Iterable wrapper for results from QueryEngine. Like pymongo’s cursor, this object should generally not be instantiated, but should be obtained from a queryengine. It delegates many attributes to the underlying pymongo cursor, and should support nearly all cursor like attributes such as count(), explain(), hint(), etc. Please see pymongo cursor documentation for details.

Constructor.

Parameters:
  • prop_dict – Properties

  • result_cursor – Iterable returning records

  • postprocess – List of functions, each taking a record and modifying it in-place, or None, or an empty list

clone()[source]

Provide a clone of the QueryResults.

from_cursor(cursor)[source]

Create a QueryResults object from a cursor object

pymatgen.db.util module

Utility functions used across scripts.

class MongoJSONEncoder(*, skipkeys=False, ensure_ascii=True, check_circular=True, allow_nan=True, sort_keys=False, indent=None, separators=None, default=None)[source]

Bases: JSONEncoder

JSON encoder to support ObjectIDs and datetime used in Mongo.

Constructor for JSONEncoder, with sensible defaults.

If skipkeys is false, then it is a TypeError to attempt encoding of keys that are not str, int, float or None. If skipkeys is True, such items are simply skipped.
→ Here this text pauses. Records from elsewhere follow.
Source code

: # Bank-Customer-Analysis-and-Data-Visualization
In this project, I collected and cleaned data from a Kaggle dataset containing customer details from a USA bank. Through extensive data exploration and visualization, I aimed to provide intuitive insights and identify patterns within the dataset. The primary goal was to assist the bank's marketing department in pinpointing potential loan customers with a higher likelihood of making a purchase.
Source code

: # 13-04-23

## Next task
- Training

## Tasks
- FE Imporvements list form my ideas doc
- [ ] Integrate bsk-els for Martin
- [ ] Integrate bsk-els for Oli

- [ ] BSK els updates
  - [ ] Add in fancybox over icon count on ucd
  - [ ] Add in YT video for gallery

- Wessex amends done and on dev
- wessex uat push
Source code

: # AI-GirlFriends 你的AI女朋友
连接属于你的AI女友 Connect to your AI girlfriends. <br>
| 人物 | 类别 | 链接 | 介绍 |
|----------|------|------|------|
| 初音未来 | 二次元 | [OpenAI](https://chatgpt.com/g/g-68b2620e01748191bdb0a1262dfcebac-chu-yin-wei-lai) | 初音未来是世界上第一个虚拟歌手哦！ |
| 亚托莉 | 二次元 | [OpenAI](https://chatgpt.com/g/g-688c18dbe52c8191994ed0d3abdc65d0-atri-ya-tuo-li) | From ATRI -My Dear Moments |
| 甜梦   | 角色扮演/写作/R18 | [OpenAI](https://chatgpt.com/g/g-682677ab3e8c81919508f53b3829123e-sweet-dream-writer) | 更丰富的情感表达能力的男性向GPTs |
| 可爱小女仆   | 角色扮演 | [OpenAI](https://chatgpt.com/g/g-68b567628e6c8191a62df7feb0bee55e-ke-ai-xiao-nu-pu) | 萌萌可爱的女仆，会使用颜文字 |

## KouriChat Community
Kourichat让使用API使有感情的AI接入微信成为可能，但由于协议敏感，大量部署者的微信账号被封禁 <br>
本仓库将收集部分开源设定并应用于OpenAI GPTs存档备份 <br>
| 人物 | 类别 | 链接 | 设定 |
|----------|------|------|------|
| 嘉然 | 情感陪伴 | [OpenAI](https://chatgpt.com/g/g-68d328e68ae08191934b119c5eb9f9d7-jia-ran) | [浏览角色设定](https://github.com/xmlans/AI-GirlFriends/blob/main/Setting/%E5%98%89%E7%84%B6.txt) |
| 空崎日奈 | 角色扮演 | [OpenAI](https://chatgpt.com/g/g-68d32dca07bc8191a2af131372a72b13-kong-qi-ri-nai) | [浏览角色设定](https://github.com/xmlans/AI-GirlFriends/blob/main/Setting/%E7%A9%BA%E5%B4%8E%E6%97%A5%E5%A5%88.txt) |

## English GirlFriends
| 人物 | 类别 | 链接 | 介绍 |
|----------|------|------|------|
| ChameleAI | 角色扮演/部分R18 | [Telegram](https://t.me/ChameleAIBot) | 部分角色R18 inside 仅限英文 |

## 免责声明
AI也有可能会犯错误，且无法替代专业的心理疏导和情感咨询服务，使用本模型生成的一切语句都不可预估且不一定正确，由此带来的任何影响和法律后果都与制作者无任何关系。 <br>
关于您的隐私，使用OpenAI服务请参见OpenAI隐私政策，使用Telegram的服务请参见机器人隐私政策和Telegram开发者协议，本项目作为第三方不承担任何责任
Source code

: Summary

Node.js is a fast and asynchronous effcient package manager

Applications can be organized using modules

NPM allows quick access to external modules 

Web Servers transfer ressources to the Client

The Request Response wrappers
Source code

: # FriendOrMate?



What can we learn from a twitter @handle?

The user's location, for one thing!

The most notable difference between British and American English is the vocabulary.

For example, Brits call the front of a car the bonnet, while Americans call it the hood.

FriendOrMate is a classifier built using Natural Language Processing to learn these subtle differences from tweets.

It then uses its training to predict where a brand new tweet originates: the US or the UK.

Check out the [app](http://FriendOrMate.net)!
If ensure_ascii is true, the output is guaranteed to be str objects with all incoming non-ASCII characters escaped. If ensure_ascii is false, the output can contain non-ASCII characters.

If check_circular is true, then lists, dicts, and custom encoded objects will be checked for circular references during encoding to prevent an infinite recursion (which would cause an RecursionError). Otherwise, no such check takes place.

If allow_nan is true, then NaN, Infinity, and -Infinity will be encoded as such. This behavior is not JSON specification compliant, but is consistent with most JavaScript based encoders and decoders. Otherwise, it will be a ValueError to encode such floats.

If sort_keys is true, then the output of dictionaries will be sorted by key; this is useful for regression tests to ensure that JSON serializations can be compared on a day-to-day basis.

If indent is a non-negative integer, then JSON array elements and object members will be pretty-printed with that indent level. An indent level of 0 will only insert newlines. None is the most compact representation.

If specified, separators should be an (item_separator, key_separator) tuple. The default is (’, ‘, ‘: ‘) if indent is None and (‘,’, ‘: ‘) otherwise. To get the most compact JSON representation, you should specify (‘,’, ‘:’) to eliminate whitespace.

If specified, default is a function that gets called for objects that can’t otherwise be serialized. It should return a JSON encodable version of the object or raise a TypeError.

default(o)[source]

Override default to support ObjectID and datetime.

collection_keys(coll, sep='.')[source]

Get a list of all (including nested) keys in a collection. Examines the first document in the collection. :param sep: Separator for nested keys :return: List of str

get_collection(config_file, admin=False, settings=None)[source]

Get a collection from a config file. :param config_file Path to filename :param admin Whether to use admin credentials. Default to False. :param settings Whether to override settings or obtain from config file (None).

get_database(config_file=None, settings=None, admin=False, **kwargs)[source]

Get a database object from a config file.

get_settings(config_file)[source]

Get settings from file.

Module contents

Pymatgen-db is a database add-on for the Python Materials Genomics (pymatgen) materials analysis library. It enables the creation of Materials Project-style MongoDB databases for management of materials data and provides a clean and intuitive web ui for exploring that data. A query engine is also provided to enable the easy translation of MongoDB docs to useful pymatgen objects for analysis purposes.